Industri Komponen Terdisrupsi 47 Persen
Peralihan Mobil Mesin Pembakaran ke Listrik Butuh Tahapan
JAKARTA – Industri otomotif nasional membutuhkan transisi sebelum menuju battery electric vehicle (BEV). Sebab, perubahan mobil dari mesin pembakaran internal (internal
combustion engine/ICE) ke BEV yang terlalu radikal bakal mengubah struktur industri otomotif nasional. Mulai pemanufaktur, pemasok komponen, hingga konsumen.
Gabungan Industri Kendaraan Bermotor Indonesia (Gaikindo) menyebutkan, diperlukan transisi alami dari ICE ke BEV. Seperti halnya pergeseran dari transmisi manual ke otomatis. Hal itu dilakukan untuk menghindari dampak negatif perubahan struktur industri otomotif.
Ketua V Gaikindo Shodiq Wicaksono mengatakan bahwa dari sisi konsumen, harga BEV saat ini yang berkisar Rp 600 juta, dinilai terlalu mahal. Padahal, daya beli masyarakat Indonesia untuk mobil masih di bawah Rp 300 juta. Artinya, ada selisih Rp 300 juta yang harus dipersempit untuk mendongkrak penjualan BEV.
Dari sisi industri komponen, perubahan ICE ke BEV akan mendisrupsi 47 persen perusahaan. Pilihan pengusaha ada dua. Yaitu, tutup atau beralih membuat komponen-komponen BEV. Namun, membuat komponen membutuhkan investasi baru dan pengembangan sumber daya manusia (SDM). ”Karena itu, industri komponen lebih memilih transisi dari ICE ke mobil hibrida atau hybrid electric vehicle (HEV) dan plug-in hybrid electric vehicle (PHEV) sebelum masuk BEV. Masa transisi itu dapat dimanfaatkan industri komponen untuk membangun kompetensi,” ujarnya kemarin.

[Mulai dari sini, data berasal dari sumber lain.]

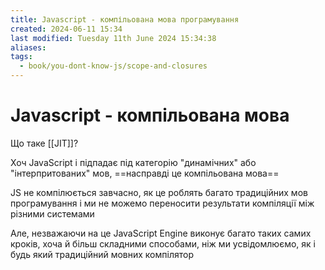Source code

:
 ```yaml
---
title: Javascript - компільована мова програмування
created: 2024-06-11 15:34
last modified: Tuesday 11th June 2024 15:34:38
aliases: 
tags:
  - book/you-dont-know-js/scope-and-closures
---
```

# Javascript - компільована мова

Що таке [[JIT]]?

Хоч JavaScript і підпадає під категорію "динамічних" або "інтерпритованих" мов, ==насправді це компільована мова==

JS не компілюється завчасно, як це роблять багато традиційних мов програмування і ми не можемо переносити результати компіляції між різними системами

Але, незважаючи на це JavaScript Engine виконує багато таких самих кроків, хоча й більш складними способами, ніж ми усвідомлюємо, як і будь який традиційний мовних компілятор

Shodiq menambahkan, Indonesia membutuhkan mobil listrik. Itu seiring terus menurunnya pasokan bahan bakar fosil. Kemudian, BEV bisa mendorong pertumbuhan ekonomi melalui industrialisasi EV. Mobil listrik juga bisa menurunkan emisi gas buang. Apalagi, pemerintah sudah menetapkan target 25 persen mobil yang dijual pada 2025 merupakan mobil listrik.

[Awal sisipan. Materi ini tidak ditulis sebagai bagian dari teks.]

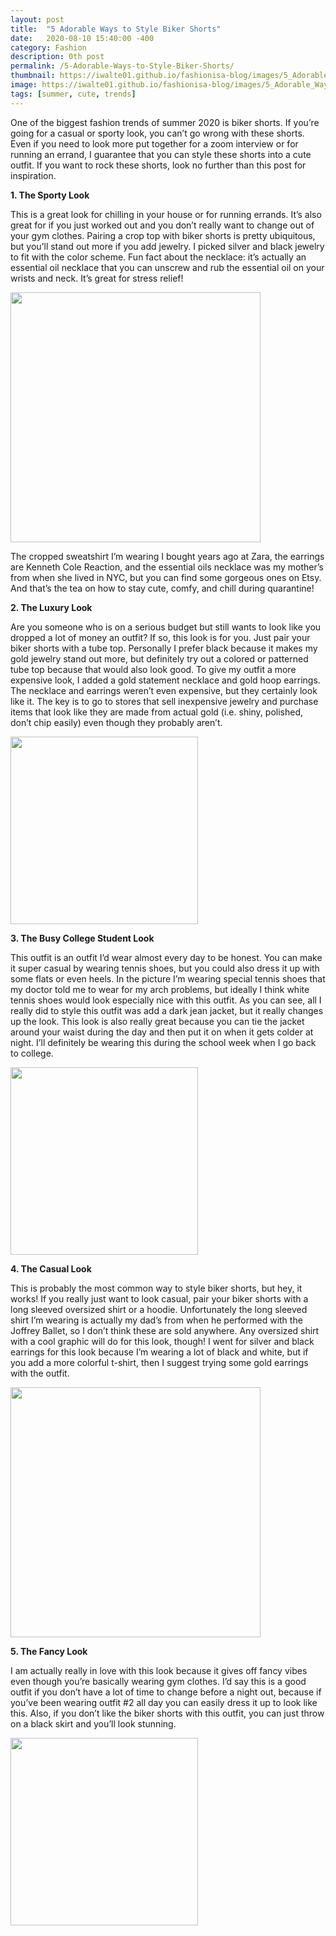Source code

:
 ```yaml
---
layout: post
title:  "5 Adorable Ways to Style Biker Shorts"
date:   2020-08-10 15:40:00 -400
category: Fashion
description: 0th post
permalink: /5-Adorable-Ways-to-Style-Biker-Shorts/
thumbnail: https://iwalte01.github.io/fashionisa-blog/images/5_Adorable_Ways_Biker_Shorts/biker-shorts-thumbnail.jpg
image: https://iwalte01.github.io/fashionisa-blog/images/5_Adorable_Ways_Biker_Shorts/biker-shorts-thumbnail.jpg
tags: [summer, cute, trends]
---
```

<style>
.lst-item {
	font-weight: bold;
}
</style>

One of the biggest fashion trends of summer 2020 is biker shorts. If you’re going for a casual or sporty look, you can’t go wrong with these shorts. Even if you need to look more put together for a zoom interview or for running an errand, I guarantee that you can style these shorts into a cute outfit. If you want to rock these shorts, look no further than this post for inspiration.

<p class="lst-item">1. The Sporty Look</p>

This is a great look for chilling in your house or for running errands. It’s also great for if you just worked out and you don’t really want to change out of your gym clothes. Pairing a crop top with biker shorts is pretty ubiquitous, but you’ll stand out more if you add jewelry. I picked silver and black jewelry to fit with the color scheme. Fun fact about the necklace: it’s actually an essential oil necklace that you can unscrew and rub the essential oil on your wrists and neck. It’s great for stress relief!

<img src="/fashionisa-blog/images/5_Adorable_Ways_Biker_Shorts/biker-shorts-thumbnail.jpg" height="400px">

The cropped sweatshirt I’m wearing I bought years ago at Zara, the earrings are Kenneth Cole Reaction, and the essential oils necklace was my mother’s from when she lived in NYC, but you can find some gorgeous ones on Etsy.
And that’s the tea on how to stay cute, comfy, and chill during quarantine!

<p class="lst-item">2. The Luxury Look</p>

Are you someone who is on a serious budget but still wants to look like you dropped a lot of money an outfit? If so, this look is for you. Just pair your biker shorts with a tube top. Personally I prefer black because it makes my gold jewelry stand out more, but definitely try out a colored or patterned tube top because that would also look good. To give my outfit a more expensive look, I added a gold statement necklace and gold hoop earrings. The necklace and earrings weren’t even expensive, but they certainly look like it. The key is to go to stores that sell inexpensive jewelry and purchase items that look like they are made from actual gold (i.e. shiny, polished, don’t chip easily) even though they probably aren’t.

<img src="/fashionisa-blog/images/5_Adorable_Ways_Biker_Shorts/biker-shorts-outfit-2.jpg" height="300px">

<p class="lst-item">3. The Busy College Student Look</p>

This outfit is an outfit I’d wear almost every day to be honest. You can make it super casual by wearing tennis shoes, but you could also dress it up with some flats or even heels. In the picture I’m wearing special tennis shoes that my doctor told me to wear for my arch problems, but ideally I think white tennis shoes would look especially nice with this outfit. As you can see, all I really did to style this outfit was add a dark jean jacket, but it really changes up the look. This look is also really great because you can tie the jacket around your waist during the day and then put it on when it gets colder at night. I’ll definitely be wearing this during the school week when I go back to college.

<img src="/fashionisa-blog/images/5_Adorable_Ways_Biker_Shorts/biker-shorts-outfit-3.jpg" height="300px">

<p class="lst-item">4. The Casual Look</p>

This is probably the most common way to style biker shorts, but hey, it works! If you really just want to look casual, pair your biker shorts with a long sleeved oversized shirt or a hoodie. Unfortunately the long sleeved shirt I’m wearing is actually my dad’s from when he performed with the Joffrey Ballet, so I don’t think these are sold anywhere. Any oversized shirt with a cool graphic will do for this look, though! I went for silver and black earrings for this look because I’m wearing a lot of black and white, but if you add a more colorful t-shirt, then I suggest trying some gold earrings with the outfit.

<img src="/fashionisa-blog/images/5_Adorable_Ways_Biker_Shorts/biker-shorts-outfit-4.jpg" height="400px">

<p class="lst-item">5. The Fancy Look</p>

I am actually really in love with this look because it gives off fancy vibes even though you’re basically wearing gym clothes. I’d say this is a good outfit if you don’t have a lot of time to change before a night out, because if you’ve been wearing outfit #2 all day you can easily dress it up to look like this. Also, if you don’t like the biker shorts with this outfit, you can just throw on a black skirt and you’ll look stunning.

<img src="/fashionisa-blog/images/5_Adorable_Ways_Biker_Shorts/biker-shorts-outfit-5.jpg" height="300px">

Tetapi, dia menegaskan, ada sejumlah tantangan yang dihadapi dengan mengembangkan BEV. Salah satunya, harga BEV masih mahal. Alhasil, penetrasinya masih relatif rendah, belum mencapai 1 persen dari total pasar. Berdasar data Gaikindo, per September 2021, penjualan BEV mencapai 611 unit, hanya 0,1 persen dari total pasar, sedangkan PHEV 44 unit. Adapun penjualan HEV mencapai 1.737 unit atau 0,3 persen. ”PDB per kapita Indonesia saat ini masih di kisaran USD 4.000 sehingga daya beli masyarakat untuk mobil masih di bawah Rp 300 juta,” beber Shodiq.
Sementara itu, Ketua Umum Gabungan Industri Alat-Alat Mobil dan Motor (GIAMM) Hamdhani Dzulkarnaen Salim menyatakan, 47 persen anggota GIAMM akan terdisrupsi dari transisi ICE ke BEV. Komponen yang hilang di BEV adalah mesin dan pelumas. Termasuk tangki bensin dan knalpot. Lalu, komponen yang perlu penyesuaian di BEV adalah rem, elektronik, drivetrain, AC, dan kompresor.

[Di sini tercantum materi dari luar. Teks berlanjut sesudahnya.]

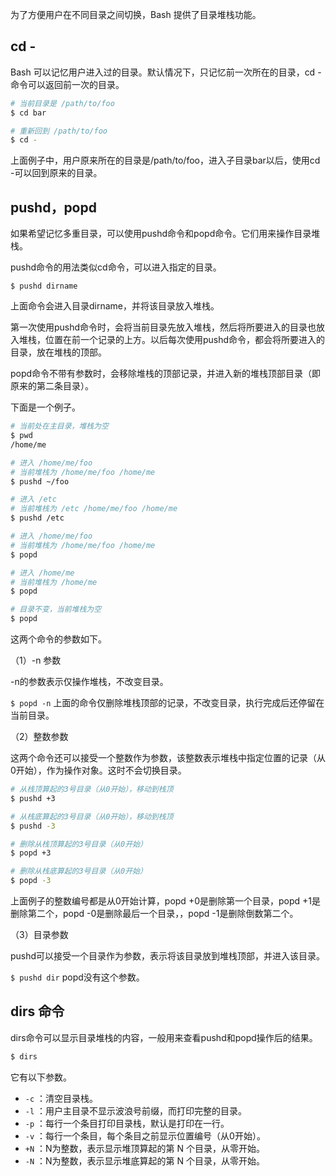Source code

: 
为了方便用户在不同目录之间切换，Bash 提供了目录堆栈功能。

## cd -

Bash 可以记忆用户进入过的目录。默认情况下，只记忆前一次所在的目录，cd -命令可以返回前一次的目录。


```bash
# 当前目录是 /path/to/foo
$ cd bar

# 重新回到 /path/to/foo
$ cd -
```


上面例子中，用户原来所在的目录是/path/to/foo，进入子目录bar以后，使用cd -可以回到原来的目录。

## pushd，popd

如果希望记忆多重目录，可以使用pushd命令和popd命令。它们用来操作目录堆栈。

pushd命令的用法类似cd命令，可以进入指定的目录。

`$ pushd dirname`

上面命令会进入目录dirname，并将该目录放入堆栈。

第一次使用pushd命令时，会将当前目录先放入堆栈，然后将所要进入的目录也放入堆栈，位置在前一个记录的上方。以后每次使用pushd命令，都会将所要进入的目录，放在堆栈的顶部。

popd命令不带有参数时，会移除堆栈的顶部记录，并进入新的堆栈顶部目录（即原来的第二条目录）。

下面是一个例子。


```bash
# 当前处在主目录，堆栈为空
$ pwd
/home/me

# 进入 /home/me/foo
# 当前堆栈为 /home/me/foo /home/me
$ pushd ~/foo

# 进入 /etc
# 当前堆栈为 /etc /home/me/foo /home/me
$ pushd /etc

# 进入 /home/me/foo
# 当前堆栈为 /home/me/foo /home/me
$ popd

# 进入 /home/me
# 当前堆栈为 /home/me
$ popd

# 目录不变，当前堆栈为空
$ popd
```
这两个命令的参数如下。

（1）-n 参数

-n的参数表示仅操作堆栈，不改变目录。

`$ popd -n`
上面的命令仅删除堆栈顶部的记录，不改变目录，执行完成后还停留在当前目录。

（2）整数参数

这两个命令还可以接受一个整数作为参数，该整数表示堆栈中指定位置的记录（从0开始），作为操作对象。这时不会切换目录。


```bash
# 从栈顶算起的3号目录（从0开始），移动到栈顶
$ pushd +3

# 从栈底算起的3号目录（从0开始），移动到栈顶
$ pushd -3

# 删除从栈顶算起的3号目录（从0开始）
$ popd +3

# 删除从栈底算起的3号目录（从0开始）
$ popd -3
```
上面例子的整数编号都是从0开始计算，popd +0是删除第一个目录，popd +1是删除第二个，popd -0是删除最后一个目录，，popd -1是删除倒数第二个。

（3）目录参数

pushd可以接受一个目录作为参数，表示将该目录放到堆栈顶部，并进入该目录。

`$ pushd dir`
popd没有这个参数。

## dirs 命令

dirs命令可以显示目录堆栈的内容，一般用来查看pushd和popd操作后的结果。

```bash
$ dirs
```

它有以下参数。


- `-c` ：清空目录栈。
- `-l` ：用户主目录不显示波浪号前缀，而打印完整的目录。
- `-p` ：每行一个条目打印目录栈，默认是打印在一行。
- `-v` ：每行一个条目，每个条目之前显示位置编号（从0开始）。
- `+N` ：N为整数，表示显示堆顶算起的第 N 个目录，从零开始。
- `-N` ：N为整数，表示显示堆底算起的第 N 个目录，从零开始。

Adapun komponen baru di BEV, lanjut dia, ialah battery pack, inverter, motor, DC converter, dan charger. Komponen ICE yang masih digunakan di BEV adalah roda dan ban, setir, suspensi, aki, sasis dan bodi, interior dan eksterior, serta lampu. Saat ini total anggota GIAMM mencapai 240 perusahaan, baik pemasok mobil maupun motor.
Karena itu, dia menyatakan, pengembangan ICE ke BEV membutuhkan transisi dan melalui sejumlah tahapan. Ketimbang langsung ke BEV, industri mobil ICE bisa masuk ke HEV dan PHEV terlebih dahulu. ”Ini tidak berarti kami pro ke merek-merek tertentu. Sebab, masa transisi ini dibutuhkan agar kami punya waktu untuk membangun kompetensi. Kalau langsung ke BEC, waktunya sangat terbatas,” tuturnya.